**Supplied information**
== == ==

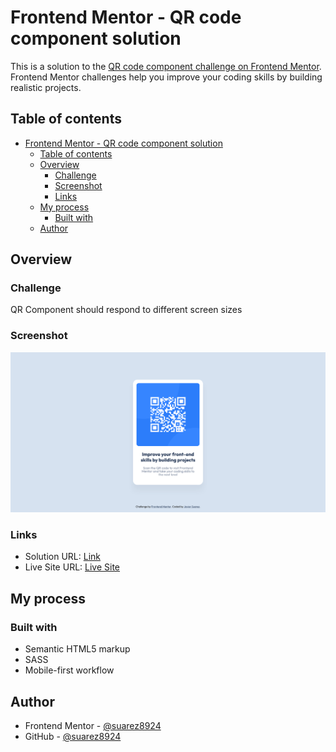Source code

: # Frontend Mentor - QR code component solution

This is a solution to the [QR code component challenge on Frontend Mentor](https://www.frontendmentor.io/challenges/qr-code-component-iux_sIO_H). Frontend Mentor challenges help you improve your coding skills by building realistic projects.

## Table of contents

- [Frontend Mentor - QR code component solution](#frontend-mentor---qr-code-component-solution)
  - [Table of contents](#table-of-contents)
  - [Overview](#overview)
    - [Challenge](#challenge)
    - [Screenshot](#screenshot)
    - [Links](#links)
  - [My process](#my-process)
    - [Built with](#built-with)
  - [Author](#author)

## Overview

### Challenge

QR Component should respond to different screen sizes

### Screenshot

![App Screenshot](./images/app-screenshot.png)

### Links

- Solution URL: [Link](https://github.com/suarez8924/fe-mentor-qr-code-component/tree/main)
- Live Site URL: [Live Site](https://fe-mentor-qr-code-component.netlify.app/)

## My process

### Built with

- Semantic HTML5 markup
- SASS
- Mobile-first workflow

## Author

- Frontend Mentor - [@suarez8924](https://www.frontendmentor.io/profile/suarez8924)
- GitHub - [@suarez8924](https://github.com/suarez8924)
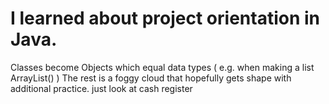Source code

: # I learned about project orientation in Java.

Classes become Objects which equal data types ( e.g. when making a list ArrayList<Datatype>() )
The rest is a foggy cloud that hopefully gets shape with additional practice. just look at cash register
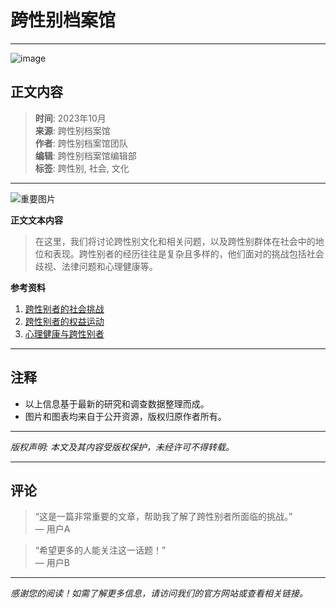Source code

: # 跨性别档案馆

---

![image](https://ad-delivery.net/px.gif?ch=2)

## 正文内容

> **时间**: 2023年10月  
> **来源**: 跨性别档案馆  
> **作者**: 跨性别档案馆团队  
> **编辑**: 跨性别档案馆编辑部  
> **标签**: 跨性别, 社会, 文化

---

![重要图片](https://example.com/image.jpg)

**正文文本内容**

> 在这里，我们将讨论跨性别文化和相关问题，以及跨性别群体在社会中的地位和表现。跨性别者的经历往往是复杂且多样的，他们面对的挑战包括社会歧视、法律问题和心理健康等。

**参考资料**

1. [跨性别者的社会挑战](https://example.com/challenges)
2. [跨性别者的权益运动](https://example.com/movement)
3. [心理健康与跨性别者](https://example.com/mentalhealth)

---

## 注释

- 以上信息基于最新的研究和调查数据整理而成。
- 图片和图表均来自于公开资源，版权归原作者所有。

---

*版权声明: 本文及其内容受版权保护，未经许可不得转载。* 

---

## 评论

> “这是一篇非常重要的文章，帮助我了解了跨性别者所面临的挑战。”  
> — 用户A  

> “希望更多的人能关注这一话题！”  
> — 用户B  

--- 

*感谢您的阅读！如需了解更多信息，请访问我们的官方网站或查看相关链接。*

== == ==

Write out the whole listing again, exactly, with no pictures.

Source code

: # Frontend Mentor - QR code component solution

This is a solution to the [QR code component challenge on Frontend Mentor](https://www.frontendmentor.io/challenges/qr-code-component-iux_sIO_H). Frontend Mentor challenges help you improve your coding skills by building realistic projects.

## Table of contents

- [Frontend Mentor - QR code component solution](#frontend-mentor---qr-code-component-solution)
  - [Table of contents](#table-of-contents)
  - [Overview](#overview)
    - [Challenge](#challenge)
    - [Screenshot](#screenshot)
    - [Links](#links)
  - [My process](#my-process)
    - [Built with](#built-with)
  - [Author](#author)

## Overview

### Challenge

QR Component should respond to different screen sizes

### Screenshot

![App Screenshot](./images/app-screenshot.png)

### Links

- Solution URL: [Link](https://github.com/suarez8924/fe-mentor-qr-code-component/tree/main)
- Live Site URL: [Live Site](https://fe-mentor-qr-code-component.netlify.app/)

## My process

### Built with

- Semantic HTML5 markup
- SASS
- Mobile-first workflow

## Author

- Frontend Mentor - [@suarez8924](https://www.frontendmentor.io/profile/suarez8924)
- GitHub - [@suarez8924](https://github.com/suarez8924)
Source code

: # I learned about project orientation in Java.

Classes become Objects which equal data types ( e.g. when making a list ArrayList<Datatype>() )
The rest is a foggy cloud that hopefully gets shape with additional practice. just look at cash register
Source code

: # 跨性别档案馆

---

![image](https://ad-delivery.net/px.gif?ch=2)

## 正文内容

> **时间**: 2023年10月  
> **来源**: 跨性别档案馆  
> **作者**: 跨性别档案馆团队  
> **编辑**: 跨性别档案馆编辑部  
> **标签**: 跨性别, 社会, 文化

---

![重要图片](https://example.com/image.jpg)

**正文文本内容**

> 在这里，我们将讨论跨性别文化和相关问题，以及跨性别群体在社会中的地位和表现。跨性别者的经历往往是复杂且多样的，他们面对的挑战包括社会歧视、法律问题和心理健康等。

**参考资料**

1. [跨性别者的社会挑战](https://example.com/challenges)
2. [跨性别者的权益运动](https://example.com/movement)
3. [心理健康与跨性别者](https://example.com/mentalhealth)

---

## 注释

- 以上信息基于最新的研究和调查数据整理而成。
- 图片和图表均来自于公开资源，版权归原作者所有。

---

*版权声明: 本文及其内容受版权保护，未经许可不得转载。* 

---

## 评论

> “这是一篇非常重要的文章，帮助我了解了跨性别者所面临的挑战。”  
> — 用户A  

> “希望更多的人能关注这一话题！”  
> — 用户B  

--- 

*感谢您的阅读！如需了解更多信息，请访问我们的官方网站或查看相关链接。*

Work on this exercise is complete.